Lori Frappier focuses on Molecular biology, Cell biology, Replication protein A, DNA replication and Binding domain. Her study in Molecular biology is interdisciplinary in nature, drawing from both Mutation, Virus, Origin of replication and Epstein–Barr virus nuclear antigen 1. Her work carried out in the field of Virus brings together such families of science as Plasma protein binding and Antigen.
Her research integrates issues of Plasmid, IL-2 receptor, CD40, Immunology and DNA-binding domain in her study of Cell biology. Lori Frappier has included themes like HMG-box, Protein subunit, Origin recognition complex and DNA in her Replication protein A study. Her Binding domain study integrates concerns from other disciplines, such as Protein domain and Single-stranded binding protein.
Her main research concerns Molecular biology, Cell biology, DNA replication, Epstein–Barr virus and Virology. Her studies deal with areas such as Plasmid, Origin of replication, Replication protein A, Mitosis and Nuclear protein as well as Molecular biology. Her Cell biology research is multidisciplinary, incorporating perspectives in Gene expression, MCM complex, Chromatin, Cell cycle and Transcription.

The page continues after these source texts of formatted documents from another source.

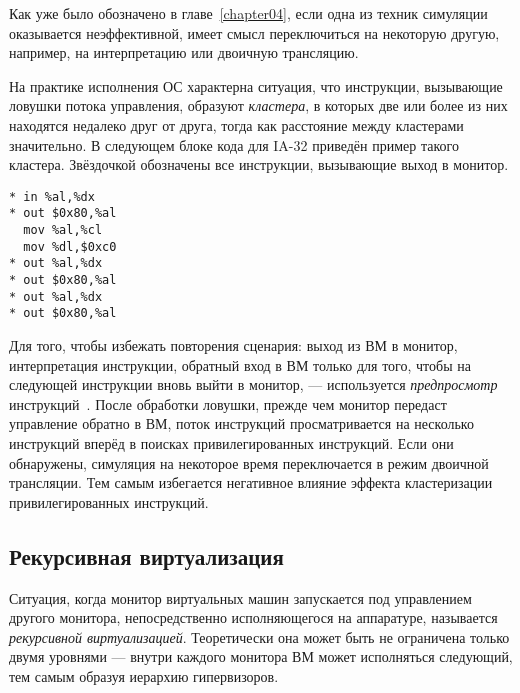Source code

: Как уже было обозначено в главе~\ref{chapter04}, если одна из техник симуляции оказывается неэффективной, имеет смысл переключиться на некоторую другую, например, на интерпретацию или двоичную трансляцию.

На практике исполнения ОС характерна ситуация, что инструкции, вызывающие ловушки потока управления, образуют \emph{кластера}, в которых две или более из них находятся недалеко друг от друга, тогда как расстояние между кластерами значительно. В следующем блоке кода для IA-32 приведён пример такого кластера. Звёздочкой обозначены все инструкции, вызывающие выход в монитор.

\begin{lstlisting}
* in %al,%dx
* out $0x80,%al
  mov %al,%cl
  mov %dl,$0xc0
* out %al,%dx
* out $0x80,%al
* out %al,%dx
* out $0x80,%al
\end{lstlisting}

Для того, чтобы избежать повторения сценария: выход из ВМ в монитор, интерпретация инструкции, обратный вход в ВМ только для того, чтобы на следующей инструкции вновь выйти в монитор, --- используется \textit{предпросмотр} инструкций~\cite{Agesen:2012:STA:2342821.2342856}. После обработки ловушки, прежде чем монитор передаст управление обратно в ВМ, поток инструкций просматривается на несколько инструкций вперёд в поисках привилегированных инструкций. Если они обнаружены, симуляция на некоторое время переключается в режим двоичной трансляции. Тем самым избегается негативное влияние эффекта кластеризации привилегированных инструкций.

\subsection{Рекурсивная виртуализация}


Ситуация, когда монитор виртуальных машин запускается под управлением другого монитора, непосредственно исполняющегося на аппаратуре, называется \textit{рекурсивной виртуализацией}. Теоретически она может быть не ограничена только двумя уровнями --- внутри каждого монитора ВМ может исполняться следующий, тем самым образуя иерархию гипервизоров.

Her DNA replication study combines topics from a wide range of disciplines, such as HMG-box and DNA-binding protein. Her Epstein–Barr virus research is multidisciplinary, incorporating perspectives in Gene silencing, Lytic cycle, DNA damage and Cancer research. Her Origin recognition complex research focuses on SeqA protein domain and how it relates to DNA-binding domain and Ter protein.
Lori Frappier focuses on Cell biology, Epstein–Barr virus, Lytic cycle, Virology and Molecular biology. Her Cell biology research includes elements of Gene expression, DNA damage, Viral replication, Ubiquitin ligase and Viral protein. Epstein–Barr virus is a subfield of Virus that she studies.
Her Lytic cycle study combines topics in areas such as Cell cycle, Cell Cycle Protein, DNA and F-box protein. Lori Frappier performs multidisciplinary study on Molecular biology and GTPase-activating protein in her works. Her work in Histone addresses subjects such as Chromatin, which are connected to disciplines such as DNA replication.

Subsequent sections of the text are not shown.